Then there's Pēnelópeia from the Greater Athens, who ran away from home and joined his Island after he ran into her while she was being chased by Skulker -- and he's pretty sure the reason was because of her chimeric appearance. Her strange eyes and mismatched wings and lion's tail and talons. She assimilates into his friend group very easily, she gets along well with Ambroise and Trixie and Danny usually finds the three of them climbing the trees to pluck the most fruit from the top. They can fly and he knows it, but they prefer to climb.

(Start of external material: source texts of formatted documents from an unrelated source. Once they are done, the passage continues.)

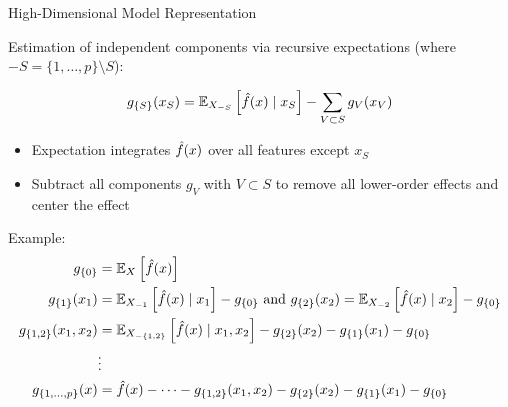 \documentclass[11pt,compress,t,notes=noshow, aspectratio=169, xcolor=table]{beamer}
\newcommand{\open}{\{}
\newcommand{\close}{\}}
\begin{document}
\begin{frame}{High-Dimensional Model Representation}

Estimation of independent components via recursive expectations (where $-S = \{1, \ldots, p \} \setminus S$):

$$g_{\open S \close}(x_S) = \mathbb{E}_{X_{-S}}\left[\fh(x) \; \vert  \; x_S \right] - \sum_{V \subset S} g_V(x_V)$$

\begin{itemize}
    \item Expectation integrates $\fh(x)$ over all features except $x_S$
    \item Subtract all components $g_V$ with $V \subset S$ to remove all lower-order effects and center the effect
\end{itemize}
\pause
Example:
\begin{align*}
 g_{\open  0  \close} &= \mathbb{E}_X\left[\fh(x)\right] \\
 g_{\open 1 \close}(x_1) &= \mathbb{E}_{X_{-1}}\left[\fh(x) \; \vert  \; x_1 \right] - g_{\open  0  \close} \text{ and } g_{\open 2 \close}(x_2) = \mathbb{E}_{X_{-2}}\left[\fh(x) \; \vert  \; x_2 \right] - g_{\open  0  \close}  \\
 g_{\open 1, 2 \close}(x_1, x_2) &= \mathbb{E}_{X_{-\open 1,2 \close}}\left[\fh(x) \; \vert \; x_1, x_2 \right] - g_{\open 2 \close}(x_2) - g_{\open 1 \close}(x_1) - g_{\open  0  \close}\\
 &\vdots \\
 g_{\open 1, \dots, p \close}(x) &= \fh(x) - \dots - g_{\open 1, 2 \close}(x_1, x_2) %
 - g_{\open 2 \close}(x_2) - g_{\open 1 \close}(x_1) - g_{\open  0  \close}\\
\end{align*}

\end{frame}
\end{document}
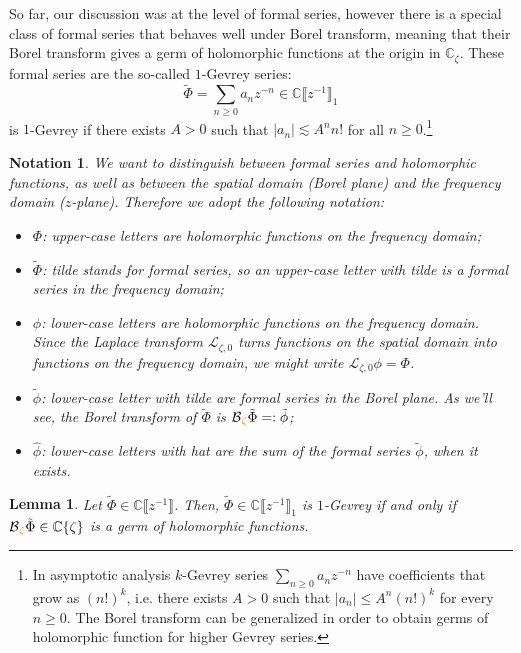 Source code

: \documentclass{article}
\theoremstyle{definition}
\newcommand{\C}{\mathbb{C}}
\newcommand{\laplace}{\mathcal{L}}
\newcommand{\borel}{\mathcal{B}}
\theoremstyle{plain}
\newtheorem{lemma}[definition]{Lemma}
\newtheorem*{notation*}{Notation}
\begin{document}
So far, our discussion was at the level of formal series, however there is a special class of formal series that behaves well under Borel transform, meaning that their Borel transform gives a germ of holomorphic functions at the origin in $\C_{\zeta}$. These formal series are the so-called $1$-Gevrey series:
\[\tilde{\Phi}=\sum_{n\geq 0}a_nz^{-n}\in\C \llbracket z^{-1} \rrbracket_1\]
is $1$-Gevrey if there exists $A>0$ such that $|a_n|\lesssim A^n n!$ for all $n\geq 0$.\footnote{In asymptotic analysis $k$-Gevrey series $\sum_{n\geq 0}a_nz^{-n}$ have coefficients that grow as $(n!)^{k}$, i.e. there exists $A>0$ such that $|a_n|\leq A^n (n!)^k$ for every $n\geq 0$. The Borel transform can be generalized in order to obtain germs of holomorphic function for higher Gevrey series. }  

\begin{notation*}
We want to distinguish between formal series and holomorphic functions, as well as between the spatial domain (Borel plane) and the frequency domain ($z$-plane). Therefore we adopt the following notation:
\begin{itemize}
\item $\Phi$: upper-case letters are holomorphic functions on the frequency domain;
\item $\tilde{\Phi}$: \textit{tilde} stands for formal series, so an upper-case letter with \textit{tilde} is a formal series in the frequency domain;
\item $\phi$: lower-case letters are holomorphic functions on the frequency domain. Since the Laplace transform $\laplace_{\zeta, 0}$ turns functions on the spatial domain into functions on the frequency domain, we might write $\laplace_{\zeta,0}\phi=\Phi$.
\item $\tilde{\phi}$: lower-case letter with \textit{tilde} are formal series in the Borel plane. As we’ll see, the Borel transform of $\tilde{\Phi}$ is $\borel\textcolor{orange}{_\zeta} \tilde{\Phi}=:\tilde{\phi}$; 
\item $\hat{\phi}$: lower-case letters with \textit{hat} are the sum of the formal series $\tilde{\phi}$, when it exists.  
\end{itemize}
\end{notation*}  

\begin{lemma}
Let $\tilde{\Phi}\in\C \llbracket z^{-1} \rrbracket$. Then, $\tilde{\Phi}\in\C \llbracket z^{-1} \rrbracket_1$ is $1$-Gevrey if and only if $\borel\textcolor{orange}{_\zeta}\tilde{\Phi}\in\C\lbrace\zeta\rbrace$ is a germ of holomorphic functions. 
\end{lemma}
\end{document}
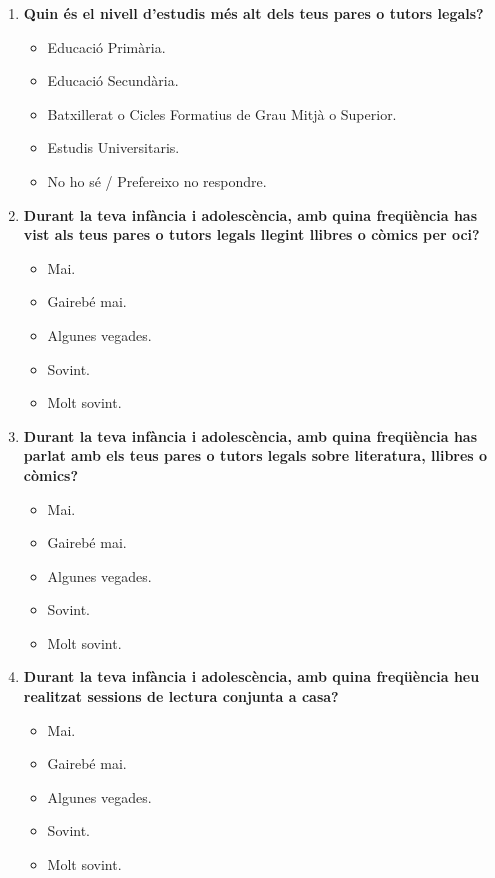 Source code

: \documentclass[12pt]{article}
\begin{document}
\begin{enumerate}
    \item \textbf{Quin és el nivell d'estudis més alt dels teus pares o tutors legals?}
    \begin{itemize}
        \item[$\square$] Educació Primària.
        \item[$\square$] Educació Secundària.
        \item[$\square$] Batxillerat o Cicles Formatius de Grau Mitjà o Superior.
        \item[$\square$] Estudis Universitaris.
        \item[$\square$] No ho sé / Prefereixo no respondre.
    \end{itemize}

    \item \textbf{Durant la teva infància i adolescència, amb quina freqüència has vist als teus pares o tutors legals llegint llibres o còmics per oci?}
    \begin{itemize}
        \item[$\square$] Mai.
        \item[$\square$] Gairebé mai.
        \item[$\square$] Algunes vegades.
        \item[$\square$] Sovint.
        \item[$\square$] Molt sovint.
    \end{itemize}

    \item \textbf{Durant la teva infància i adolescència, amb quina freqüència has parlat amb els teus pares o tutors legals sobre literatura, llibres o còmics?}
    \begin{itemize}
        \item[$\square$] Mai.
        \item[$\square$] Gairebé mai.
        \item[$\square$] Algunes vegades.
        \item[$\square$] Sovint.
        \item[$\square$] Molt sovint.
    \end{itemize}

    \item \textbf{Durant la teva infància i adolescència, amb quina freqüència heu realitzat sessions de lectura conjunta a casa?}
    \begin{itemize}
        \item[$\square$] Mai.
        \item[$\square$] Gairebé mai.
        \item[$\square$] Algunes vegades.
        \item[$\square$] Sovint.
        \item[$\square$] Molt sovint.
    \end{itemize}


\end{enumerate}
\end{document}
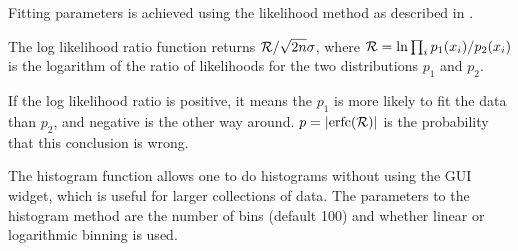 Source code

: Fitting parameters is achieved using the likelihood method as
described in \cite{Clauset-etal07}.

The log likelihood ratio function returns ${\cal R}/\sqrt{2n}\sigma$,
where ${\cal R}=\ln \prod_i p_1(x_i)/p_2(x_i)$ is the logarithm of the
ratio of likelihoods for the two distributions $p_1$ and $p_2$.

If the log likelihood ratio is positive, it means the $p_1$ is more
likely to fit the data than $p_2$, and negative is the other way
around. $p=|\mathrm{erfc}({\cal R})|$ is the probability that this conclusion
is wrong.\cite{Clauset-etal07}

The histogram function allows one to do histograms without using the
GUI widget, which is useful for larger collections of data. The
parameters to the histogram method are the number of bins (default
100) and whether linear or logarithmic binning is used.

Then finally there's silent poet Akkara who comes from ancient mesopotamia, who gets along most with Aki -- which is no surprise there considering their similar personality dispositions. he watches Aki and Danyal fight each other and leaves comments on this or that that he notices. He writes Danyal poems on clay tablets and leaves them by his room.
They're one big mismatched group of outcasts, and Danny's got the other ghosts on his island to tend to, because they're living on his island and he wants to be hospitable even if he struggles with that. But he spends the most of his time with them.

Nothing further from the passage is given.